(Records for processing Opens)

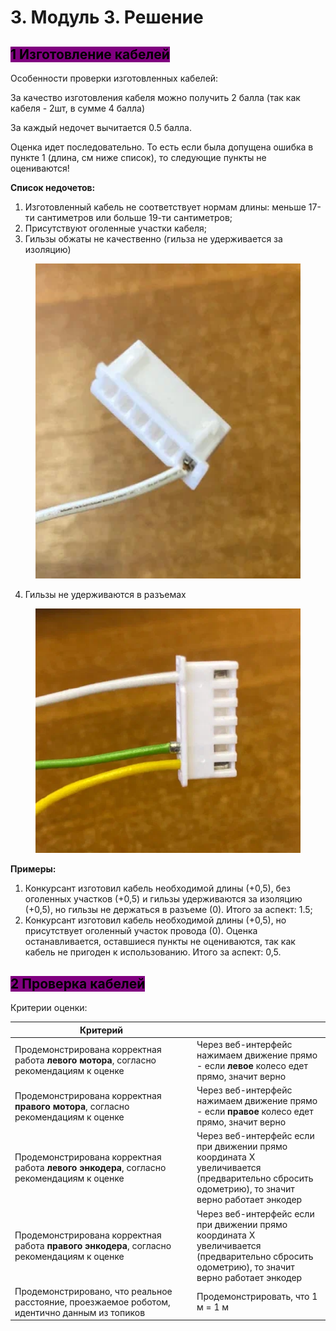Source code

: # 3. Модуль 3. Решение

## <mark style="background-color:purple;">1 Изготовление кабелей</mark>

Особенности проверки изготовленных кабелей:

За качество изготовления кабеля можно получить 2 балла (так как кабеля - 2шт, в сумме 4 балла)

За каждый недочет вычитается 0.5 балла.&#x20;

Оценка идет последовательно. То есть если была допущена ошибка в пункте 1 (длина, см ниже список), то следующие пункты не оцениваются!

**Список недочетов:**

1. Изготовленный кабель не соответствует нормам длины: меньше 17-ти сантиметров или больше 19-ти сантиметров;&#x20;
2. Присутствуют оголенные участки кабеля;&#x20;
3. Гильзы обжаты не качественно (гильза не удерживается за изоляцию)

<figure><img src="../.gitbook/assets/image (2) (1).png" alt=""><figcaption></figcaption></figure>

4. Гильзы не удерживаются в разъемах

<figure><img src="../.gitbook/assets/image (1) (1) (1).png" alt=""><figcaption></figcaption></figure>

**Примеры:**

1. Конкурсант изготовил кабель необходимой длины (+0,5), без оголенных участков (+0,5) и гильзы удерживаются за изоляцию (+0,5), но гильзы не держаться в разъеме (0). Итого за аспект: 1.5;
2. Конкурсант изготовил кабель необходимой длины (+0,5), но присутствует оголенный участок провода (0). Оценка останавливается, оставшиеся пункты не оцениваются, так как кабель не пригоден к использованию. Итого за аспект: 0,5.

## <mark style="background-color:purple;">2 Проверка кабелей</mark>

Критерии оценки:

<table><thead><tr><th width="277">Критерий</th><th></th></tr></thead><tbody><tr><td>Продемонстрирована корректная работа <strong>левого мотора</strong>, согласно рекомендациям к оценке</td><td>Через веб-интерфейс нажимаем движение прямо - если <strong>левое</strong> колесо едет прямо, значит верно</td></tr><tr><td>Продемонстрирована корректная <strong>правого мотора</strong>, согласно рекомендациям к оценке</td><td>Через веб-интерфейс нажимаем движение прямо - если <strong>правое</strong> колесо едет прямо, значит верно</td></tr><tr><td>Продемонстрирована корректная работа <strong>левого энкодера</strong>, согласно рекомендациям к оценке</td><td>Через веб-интерфейс если при движении прямо координата X увеличивается (предварительно сбросить одометрию), то значит верно работает энкодер</td></tr><tr><td>Продемонстрирована корректная работа <strong>правого энкодера</strong>, согласно рекомендациям к оценке</td><td>Через веб-интерфейс если при движении прямо координата X увеличивается (предварительно сбросить одометрию), то значит верно работает энкодер</td></tr><tr><td>Продемонстрировано, что реальное расстояние, проезжаемое роботом, идентично данным из топиков</td><td>Продемонстрировать, что 1 м = 1 м</td></tr></tbody></table>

(Records for processing Closes)

◆ What you have to do ◆
Take the records from their first line through the line containing "За качество изготовления" and please return exactly those lines, both ends included, minus the pictures.

◆ Output of the exercise ◆
Source code

: # 3. Модуль 3. Решение

## <mark style="background-color:purple;">1 Изготовление кабелей</mark>

Особенности проверки изготовленных кабелей:

За качество изготовления кабеля можно получить 2 балла (так как кабеля - 2шт, в сумме 4 балла)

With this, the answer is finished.